Source material: Begin

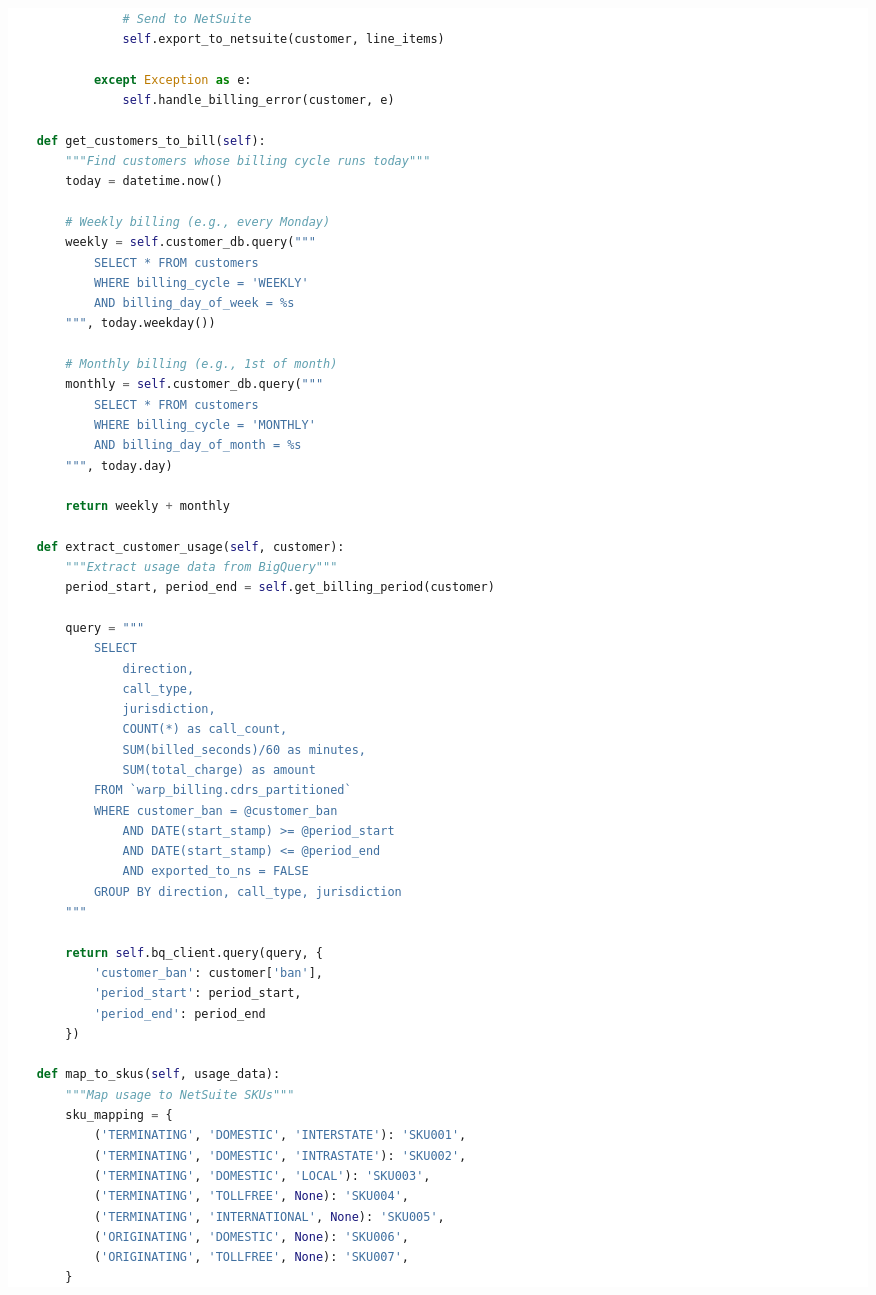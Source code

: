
 ```python
                # Send to NetSuite
                self.export_to_netsuite(customer, line_items)
                
            except Exception as e:
                self.handle_billing_error(customer, e)
    
    def get_customers_to_bill(self):
        """Find customers whose billing cycle runs today"""
        today = datetime.now()
        
        # Weekly billing (e.g., every Monday)
        weekly = self.customer_db.query("""
            SELECT * FROM customers 
            WHERE billing_cycle = 'WEEKLY' 
            AND billing_day_of_week = %s
        """, today.weekday())
        
        # Monthly billing (e.g., 1st of month)
        monthly = self.customer_db.query("""
            SELECT * FROM customers 
            WHERE billing_cycle = 'MONTHLY' 
            AND billing_day_of_month = %s
        """, today.day)
        
        return weekly + monthly
    
    def extract_customer_usage(self, customer):
        """Extract usage data from BigQuery"""
        period_start, period_end = self.get_billing_period(customer)
        
        query = """
            SELECT 
                direction,
                call_type,
                jurisdiction,
                COUNT(*) as call_count,
                SUM(billed_seconds)/60 as minutes,
                SUM(total_charge) as amount
            FROM `warp_billing.cdrs_partitioned`
            WHERE customer_ban = @customer_ban
                AND DATE(start_stamp) >= @period_start
                AND DATE(start_stamp) <= @period_end
                AND exported_to_ns = FALSE
            GROUP BY direction, call_type, jurisdiction
        """
        
        return self.bq_client.query(query, {
            'customer_ban': customer['ban'],
            'period_start': period_start,
            'period_end': period_end
        })
    
    def map_to_skus(self, usage_data):
        """Map usage to NetSuite SKUs"""
        sku_mapping = {
            ('TERMINATING', 'DOMESTIC', 'INTERSTATE'): 'SKU001',
            ('TERMINATING', 'DOMESTIC', 'INTRASTATE'): 'SKU002',
            ('TERMINATING', 'DOMESTIC', 'LOCAL'): 'SKU003',
            ('TERMINATING', 'TOLLFREE', None): 'SKU004',
            ('TERMINATING', 'INTERNATIONAL', None): 'SKU005',
            ('ORIGINATING', 'DOMESTIC', None): 'SKU006',
            ('ORIGINATING', 'TOLLFREE', None): 'SKU007',
        }
```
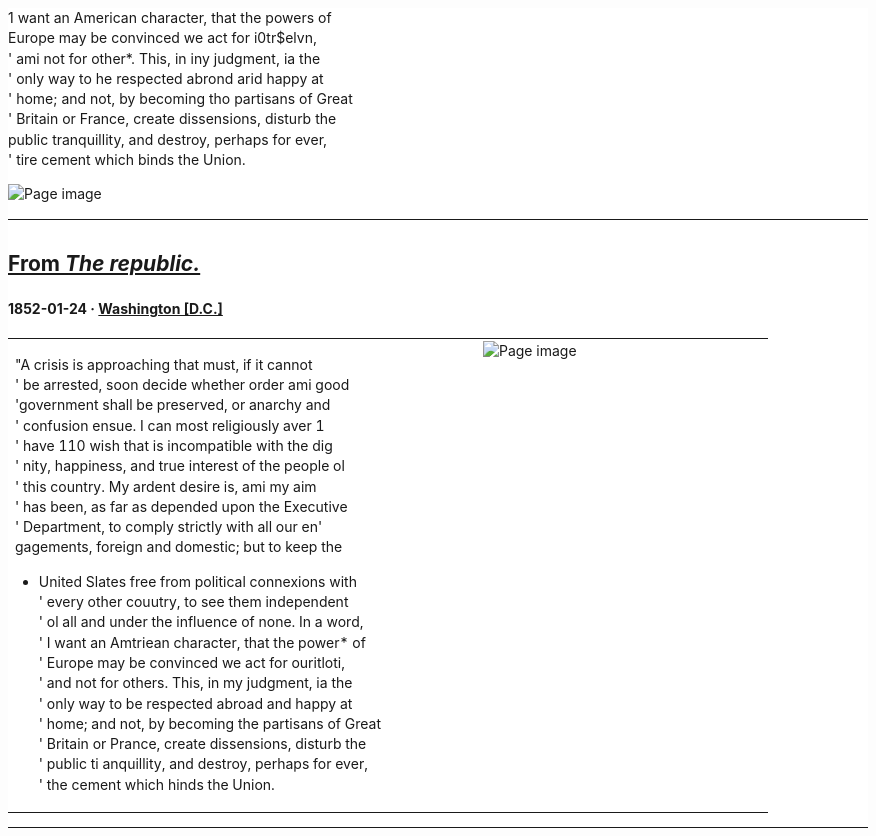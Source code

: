 1 want an American character, that the powers of  
Europe may be convinced we act for i0tr$elvn,  
&#x27; ami not for other*. This, in iny judgment, ia the  
&#x27; only way to he respected abrond arid happy at  
&#x27; home; and not, by becoming tho partisans of Great  
&#x27; Britain or France, create dissensions, disturb the  
public tranquillity, and destroy, perhaps for ever,  
&#x27; tire cement which binds the Union.
</td><td style="width: 50%; max-height: 75%; margin: auto; display: block;">
<img alt="Page image" src="https://tile.loc.gov/image-services/iiif/service:ndnp:dlc:batch_dlc_dragon_ver01:data:sn82014434:00415661411:1852012301:0098/pct:57.89399887829501,7.231975267748703,13.222097588334268,10.654742188362592/!600,600/0/default.jpg"/>
</td>
</tr></table>

---

## [From _The republic._](https://www.loc.gov/resource/sn82014434/1852-01-24/ed-1/?sp=2)

#### 1852-01-24 &middot; [Washington [D.C.]](http://dbpedia.org/resource/Washington%2C_D.C.)

<table style="width: 100%;"><tr><td style="width: 50%">

  
&quot;A crisis is approaching that must, if it cannot  
&#x27; be arrested, soon decide whether order ami good  
&#x27;government shall be preserved, or anarchy and  
&#x27; confusion ensue. I can most religiously aver 1  
&#x27; have 110 wish that is incompatible with the dig  
&#x27; nity, happiness, and true interest of the people ol  
&#x27; this country. My ardent desire is, ami my aim  
&#x27; has been, as far as depended upon the Executive  
&#x27; Department, to comply strictly with all our en&#x27;  
gagements, foreign and domestic; but to keep the  
  
* United Slates free from political connexions with  
&#x27; every other couutry, to see them independent  
&#x27; ol all and under the influence of none. In a word,  
&#x27; I want an Amtriean character, that the power* of  
&#x27; Europe may be convinced we act for ouritloti,  
&#x27; and not for others. This, in my judgment, ia the  
&#x27; only way to be respected abroad and happy at  
&#x27; home; and not, by becoming the partisans of Great  
&#x27; Britain or Prance, create dissensions, disturb the  
&#x27; public ti anquillity, and destroy, perhaps for ever,  
&#x27; the cement which hinds the Union.
</td><td style="width: 50%; max-height: 75%; margin: auto; display: block;">
<img alt="Page image" src="https://tile.loc.gov/image-services/iiif/service:ndnp:dlc:batch_dlc_dragon_ver01:data:sn82014434:00415661411:1852012401:0102/pct:30.69085833914864,24.433941525610024,13.230983949755757,10.573752473071005/!600,600/0/default.jpg"/>
</td>
</tr></table>

---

Source material: End

» **What you need to do**: Using the data above, write out every line exactly, leaving the images behind.

» **Exercise output**:
Source code

:
 ```python
                # Send to NetSuite
                self.export_to_netsuite(customer, line_items)
                
            except Exception as e:
                self.handle_billing_error(customer, e)
    
    def get_customers_to_bill(self):
        """Find customers whose billing cycle runs today"""
        today = datetime.now()
        
        # Weekly billing (e.g., every Monday)
        weekly = self.customer_db.query("""
            SELECT * FROM customers 
            WHERE billing_cycle = 'WEEKLY' 
            AND billing_day_of_week = %s
        """, today.weekday())
        
        # Monthly billing (e.g., 1st of month)
        monthly = self.customer_db.query("""
            SELECT * FROM customers 
            WHERE billing_cycle = 'MONTHLY' 
            AND billing_day_of_month = %s
        """, today.day)
        
        return weekly + monthly
    
    def extract_customer_usage(self, customer):
        """Extract usage data from BigQuery"""
        period_start, period_end = self.get_billing_period(customer)
        
        query = """
            SELECT 
                direction,
                call_type,
                jurisdiction,
                COUNT(*) as call_count,
                SUM(billed_seconds)/60 as minutes,
                SUM(total_charge) as amount
            FROM `warp_billing.cdrs_partitioned`
            WHERE customer_ban = @customer_ban
                AND DATE(start_stamp) >= @period_start
                AND DATE(start_stamp) <= @period_end
                AND exported_to_ns = FALSE
            GROUP BY direction, call_type, jurisdiction
        """
        
        return self.bq_client.query(query, {
            'customer_ban': customer['ban'],
            'period_start': period_start,
            'period_end': period_end
        })
    
    def map_to_skus(self, usage_data):
        """Map usage to NetSuite SKUs"""
        sku_mapping = {
            ('TERMINATING', 'DOMESTIC', 'INTERSTATE'): 'SKU001',
            ('TERMINATING', 'DOMESTIC', 'INTRASTATE'): 'SKU002',
            ('TERMINATING', 'DOMESTIC', 'LOCAL'): 'SKU003',
            ('TERMINATING', 'TOLLFREE', None): 'SKU004',
            ('TERMINATING', 'INTERNATIONAL', None): 'SKU005',
            ('ORIGINATING', 'DOMESTIC', None): 'SKU006',
            ('ORIGINATING', 'TOLLFREE', None): 'SKU007',
        }
```
Source code

: 1 want an American character, that the powers of  
Europe may be convinced we act for i0tr$elvn,  
&#x27; ami not for other*. This, in iny judgment, ia the  
&#x27; only way to he respected abrond arid happy at  
&#x27; home; and not, by becoming tho partisans of Great  
&#x27; Britain or France, create dissensions, disturb the  
public tranquillity, and destroy, perhaps for ever,  
&#x27; tire cement which binds the Union.
</td><td style="width: 50%; max-height: 75%; margin: auto; display: block;">
<img alt="Page image" src="https://tile.loc.gov/image-services/iiif/service:ndnp:dlc:batch_dlc_dragon_ver01:data:sn82014434:00415661411:1852012301:0098/pct:57.89399887829501,7.231975267748703,13.222097588334268,10.654742188362592/!600,600/0/default.jpg"/>
</td>
</tr></table>

---

## [From _The republic._](https://www.loc.gov/resource/sn82014434/1852-01-24/ed-1/?sp=2)

#### 1852-01-24 &middot; [Washington [D.C.]](http://dbpedia.org/resource/Washington%2C_D.C.)

<table style="width: 100%;"><tr><td style="width: 50%">

  
&quot;A crisis is approaching that must, if it cannot  
&#x27; be arrested, soon decide whether order ami good  
&#x27;government shall be preserved, or anarchy and  
&#x27; confusion ensue. I can most religiously aver 1  
&#x27; have 110 wish that is incompatible with the dig  
&#x27; nity, happiness, and true interest of the people ol  
&#x27; this country. My ardent desire is, ami my aim  
&#x27; has been, as far as depended upon the Executive  
&#x27; Department, to comply strictly with all our en&#x27;  
gagements, foreign and domestic; but to keep the  
  
* United Slates free from political connexions with  
&#x27; every other couutry, to see them independent  
&#x27; ol all and under the influence of none. In a word,  
&#x27; I want an Amtriean character, that the power* of  
&#x27; Europe may be convinced we act for ouritloti,  
&#x27; and not for others. This, in my judgment, ia the  
&#x27; only way to be respected abroad and happy at  
&#x27; home; and not, by becoming the partisans of Great  
&#x27; Britain or Prance, create dissensions, disturb the  
&#x27; public ti anquillity, and destroy, perhaps for ever,  
&#x27; the cement which hinds the Union.
</td><td style="width: 50%; max-height: 75%; margin: auto; display: block;">
<img alt="Page image" src="https://tile.loc.gov/image-services/iiif/service:ndnp:dlc:batch_dlc_dragon_ver01:data:sn82014434:00415661411:1852012401:0102/pct:30.69085833914864,24.433941525610024,13.230983949755757,10.573752473071005/!600,600/0/default.jpg"/>
</td>
</tr></table>

---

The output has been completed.